- Problem description
Set down a word-for-word copy of the data below, limited to the lines from the first through the line with "일반적으로 도메인을 개념적으로 정의한 것을 도메인 모델이라고 한다.".

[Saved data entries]
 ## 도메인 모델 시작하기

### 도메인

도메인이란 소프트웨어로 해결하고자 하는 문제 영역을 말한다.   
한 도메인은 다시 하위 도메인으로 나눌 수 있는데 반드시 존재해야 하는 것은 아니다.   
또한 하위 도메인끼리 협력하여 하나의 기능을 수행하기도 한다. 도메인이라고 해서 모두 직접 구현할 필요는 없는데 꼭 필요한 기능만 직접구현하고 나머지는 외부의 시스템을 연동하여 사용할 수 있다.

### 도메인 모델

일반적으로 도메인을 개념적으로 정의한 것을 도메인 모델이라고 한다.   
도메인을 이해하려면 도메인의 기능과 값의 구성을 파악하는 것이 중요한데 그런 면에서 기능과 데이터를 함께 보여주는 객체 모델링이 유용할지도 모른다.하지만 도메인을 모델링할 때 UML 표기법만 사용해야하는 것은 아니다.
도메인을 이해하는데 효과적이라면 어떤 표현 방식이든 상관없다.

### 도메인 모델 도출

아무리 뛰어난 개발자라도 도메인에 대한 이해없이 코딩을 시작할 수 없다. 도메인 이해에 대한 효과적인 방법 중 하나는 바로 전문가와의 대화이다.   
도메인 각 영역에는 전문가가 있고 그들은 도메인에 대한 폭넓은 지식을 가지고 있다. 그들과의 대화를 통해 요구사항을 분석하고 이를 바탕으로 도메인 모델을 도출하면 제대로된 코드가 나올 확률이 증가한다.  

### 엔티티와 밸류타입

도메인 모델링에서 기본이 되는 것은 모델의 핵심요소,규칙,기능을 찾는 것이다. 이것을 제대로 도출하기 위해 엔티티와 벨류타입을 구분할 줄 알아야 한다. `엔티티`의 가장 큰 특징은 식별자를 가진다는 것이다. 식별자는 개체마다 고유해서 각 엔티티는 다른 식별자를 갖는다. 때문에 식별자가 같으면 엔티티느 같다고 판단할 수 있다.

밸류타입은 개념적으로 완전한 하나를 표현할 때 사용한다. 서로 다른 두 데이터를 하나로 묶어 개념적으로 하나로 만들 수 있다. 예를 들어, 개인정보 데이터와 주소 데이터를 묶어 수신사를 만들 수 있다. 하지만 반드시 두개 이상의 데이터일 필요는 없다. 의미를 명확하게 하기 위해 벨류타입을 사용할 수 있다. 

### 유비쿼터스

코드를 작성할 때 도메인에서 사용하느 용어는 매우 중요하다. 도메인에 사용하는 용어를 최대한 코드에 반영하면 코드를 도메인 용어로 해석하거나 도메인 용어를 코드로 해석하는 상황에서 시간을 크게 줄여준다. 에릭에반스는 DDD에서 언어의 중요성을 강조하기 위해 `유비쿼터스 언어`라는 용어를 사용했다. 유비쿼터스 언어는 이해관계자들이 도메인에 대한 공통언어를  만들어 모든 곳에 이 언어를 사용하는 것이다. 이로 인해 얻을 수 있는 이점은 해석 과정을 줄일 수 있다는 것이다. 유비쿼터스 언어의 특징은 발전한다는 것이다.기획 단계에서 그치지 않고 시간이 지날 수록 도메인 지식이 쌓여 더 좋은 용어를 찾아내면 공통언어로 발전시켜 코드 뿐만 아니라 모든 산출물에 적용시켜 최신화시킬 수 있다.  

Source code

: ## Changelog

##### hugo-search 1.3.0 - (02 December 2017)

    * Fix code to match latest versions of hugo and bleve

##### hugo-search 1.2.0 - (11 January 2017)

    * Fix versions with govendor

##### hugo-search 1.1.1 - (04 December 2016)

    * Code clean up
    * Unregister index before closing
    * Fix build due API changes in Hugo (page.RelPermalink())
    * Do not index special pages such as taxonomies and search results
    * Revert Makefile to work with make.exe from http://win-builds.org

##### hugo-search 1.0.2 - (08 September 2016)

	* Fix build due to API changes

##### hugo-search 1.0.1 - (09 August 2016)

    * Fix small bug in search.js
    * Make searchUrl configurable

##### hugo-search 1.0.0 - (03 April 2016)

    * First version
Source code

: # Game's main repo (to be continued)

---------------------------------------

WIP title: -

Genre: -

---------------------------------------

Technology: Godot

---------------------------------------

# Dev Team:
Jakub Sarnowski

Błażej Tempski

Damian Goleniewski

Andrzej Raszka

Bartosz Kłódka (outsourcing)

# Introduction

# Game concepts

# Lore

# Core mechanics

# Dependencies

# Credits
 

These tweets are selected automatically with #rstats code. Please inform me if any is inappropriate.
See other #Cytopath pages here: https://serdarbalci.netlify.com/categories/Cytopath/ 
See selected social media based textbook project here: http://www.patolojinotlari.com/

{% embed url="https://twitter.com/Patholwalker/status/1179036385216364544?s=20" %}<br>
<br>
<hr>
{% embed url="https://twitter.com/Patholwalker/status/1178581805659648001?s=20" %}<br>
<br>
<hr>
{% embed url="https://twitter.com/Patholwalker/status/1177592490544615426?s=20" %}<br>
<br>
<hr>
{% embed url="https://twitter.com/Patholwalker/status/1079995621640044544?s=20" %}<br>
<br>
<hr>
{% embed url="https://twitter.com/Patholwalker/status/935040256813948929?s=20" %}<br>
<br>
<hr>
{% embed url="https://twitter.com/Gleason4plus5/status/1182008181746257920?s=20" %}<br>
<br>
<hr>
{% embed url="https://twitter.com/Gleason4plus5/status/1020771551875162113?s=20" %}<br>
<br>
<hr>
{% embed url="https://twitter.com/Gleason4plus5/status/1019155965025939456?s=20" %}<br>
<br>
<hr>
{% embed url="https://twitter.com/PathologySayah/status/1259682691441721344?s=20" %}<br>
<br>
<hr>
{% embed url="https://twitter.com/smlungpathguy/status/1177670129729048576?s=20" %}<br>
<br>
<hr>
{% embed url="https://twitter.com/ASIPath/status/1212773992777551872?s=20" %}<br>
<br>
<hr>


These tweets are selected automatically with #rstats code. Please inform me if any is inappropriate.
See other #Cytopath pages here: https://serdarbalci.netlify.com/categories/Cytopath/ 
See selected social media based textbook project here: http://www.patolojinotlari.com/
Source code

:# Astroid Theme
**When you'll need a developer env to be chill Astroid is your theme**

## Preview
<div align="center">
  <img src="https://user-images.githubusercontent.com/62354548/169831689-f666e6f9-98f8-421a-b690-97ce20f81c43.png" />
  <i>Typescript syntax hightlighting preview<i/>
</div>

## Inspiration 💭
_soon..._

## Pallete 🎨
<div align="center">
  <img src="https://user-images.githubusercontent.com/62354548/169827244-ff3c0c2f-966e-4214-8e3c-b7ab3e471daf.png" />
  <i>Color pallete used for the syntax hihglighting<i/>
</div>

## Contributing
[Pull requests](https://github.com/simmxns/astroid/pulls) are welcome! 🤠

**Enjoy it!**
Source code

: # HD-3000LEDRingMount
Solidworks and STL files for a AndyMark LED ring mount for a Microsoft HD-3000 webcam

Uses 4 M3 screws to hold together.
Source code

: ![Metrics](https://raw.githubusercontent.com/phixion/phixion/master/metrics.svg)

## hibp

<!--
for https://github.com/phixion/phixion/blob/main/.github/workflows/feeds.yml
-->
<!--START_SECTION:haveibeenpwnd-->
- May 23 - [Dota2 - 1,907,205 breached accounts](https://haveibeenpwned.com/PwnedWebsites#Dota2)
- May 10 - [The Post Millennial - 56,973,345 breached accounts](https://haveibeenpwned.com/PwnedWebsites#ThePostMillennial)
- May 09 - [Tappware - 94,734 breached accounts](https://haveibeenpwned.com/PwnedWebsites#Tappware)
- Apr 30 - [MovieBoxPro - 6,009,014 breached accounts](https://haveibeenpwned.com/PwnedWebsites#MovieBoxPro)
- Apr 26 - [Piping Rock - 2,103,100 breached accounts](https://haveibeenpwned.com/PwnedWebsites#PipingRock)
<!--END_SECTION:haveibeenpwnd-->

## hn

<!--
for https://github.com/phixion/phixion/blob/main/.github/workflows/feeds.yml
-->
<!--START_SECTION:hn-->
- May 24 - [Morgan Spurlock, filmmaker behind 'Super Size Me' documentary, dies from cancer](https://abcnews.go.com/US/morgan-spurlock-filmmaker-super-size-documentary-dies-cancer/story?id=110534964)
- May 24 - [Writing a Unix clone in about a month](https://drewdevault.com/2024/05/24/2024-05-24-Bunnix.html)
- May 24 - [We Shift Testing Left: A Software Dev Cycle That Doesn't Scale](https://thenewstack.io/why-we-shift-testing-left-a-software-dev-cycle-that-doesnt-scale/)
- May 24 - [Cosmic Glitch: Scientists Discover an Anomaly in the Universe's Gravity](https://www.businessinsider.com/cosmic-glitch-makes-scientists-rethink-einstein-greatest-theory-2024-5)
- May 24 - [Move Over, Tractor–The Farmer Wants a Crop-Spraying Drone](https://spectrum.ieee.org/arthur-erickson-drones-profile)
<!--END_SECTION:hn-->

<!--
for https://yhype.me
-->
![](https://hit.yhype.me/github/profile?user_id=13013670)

- Exercise answer
 ## 도메인 모델 시작하기

### 도메인

도메인이란 소프트웨어로 해결하고자 하는 문제 영역을 말한다.   
한 도메인은 다시 하위 도메인으로 나눌 수 있는데 반드시 존재해야 하는 것은 아니다.   
또한 하위 도메인끼리 협력하여 하나의 기능을 수행하기도 한다. 도메인이라고 해서 모두 직접 구현할 필요는 없는데 꼭 필요한 기능만 직접구현하고 나머지는 외부의 시스템을 연동하여 사용할 수 있다.

### 도메인 모델

일반적으로 도메인을 개념적으로 정의한 것을 도메인 모델이라고 한다.   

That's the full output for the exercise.